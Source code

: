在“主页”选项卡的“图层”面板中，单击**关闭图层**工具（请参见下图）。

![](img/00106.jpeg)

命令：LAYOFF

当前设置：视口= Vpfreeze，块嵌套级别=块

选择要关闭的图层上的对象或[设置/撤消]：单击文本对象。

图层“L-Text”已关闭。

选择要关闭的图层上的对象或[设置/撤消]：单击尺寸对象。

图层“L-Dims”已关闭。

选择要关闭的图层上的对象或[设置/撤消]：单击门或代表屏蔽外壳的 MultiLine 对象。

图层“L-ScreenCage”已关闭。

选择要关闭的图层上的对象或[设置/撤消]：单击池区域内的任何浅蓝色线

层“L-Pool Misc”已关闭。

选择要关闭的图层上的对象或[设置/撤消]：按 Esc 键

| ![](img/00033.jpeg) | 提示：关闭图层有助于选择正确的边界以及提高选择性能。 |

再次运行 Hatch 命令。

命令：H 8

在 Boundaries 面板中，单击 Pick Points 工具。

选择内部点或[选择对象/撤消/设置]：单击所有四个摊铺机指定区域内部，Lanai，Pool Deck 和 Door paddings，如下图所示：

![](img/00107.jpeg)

> [INSTRUCTIONS TO FOLLOW]: Copy the full listing exactly.

> [SOLUTION TO THIS PROBLEM]:
Source code

:在“主页”选项卡的“图层”面板中，单击**关闭图层**工具（请参见下图）。

![](img/00106.jpeg)

命令：LAYOFF

当前设置：视口= Vpfreeze，块嵌套级别=块

选择要关闭的图层上的对象或[设置/撤消]：单击文本对象。

图层“L-Text”已关闭。

选择要关闭的图层上的对象或[设置/撤消]：单击尺寸对象。

图层“L-Dims”已关闭。

选择要关闭的图层上的对象或[设置/撤消]：单击门或代表屏蔽外壳的 MultiLine 对象。

图层“L-ScreenCage”已关闭。

选择要关闭的图层上的对象或[设置/撤消]：单击池区域内的任何浅蓝色线

层“L-Pool Misc”已关闭。

选择要关闭的图层上的对象或[设置/撤消]：按 Esc 键

| ![](img/00033.jpeg) | 提示：关闭图层有助于选择正确的边界以及提高选择性能。 |

再次运行 Hatch 命令。

命令：H 8

在 Boundaries 面板中，单击 Pick Points 工具。

选择内部点或[选择对象/撤消/设置]：单击所有四个摊铺机指定区域内部，Lanai，Pool Deck 和 Door paddings，如下图所示：

![](img/00107.jpeg)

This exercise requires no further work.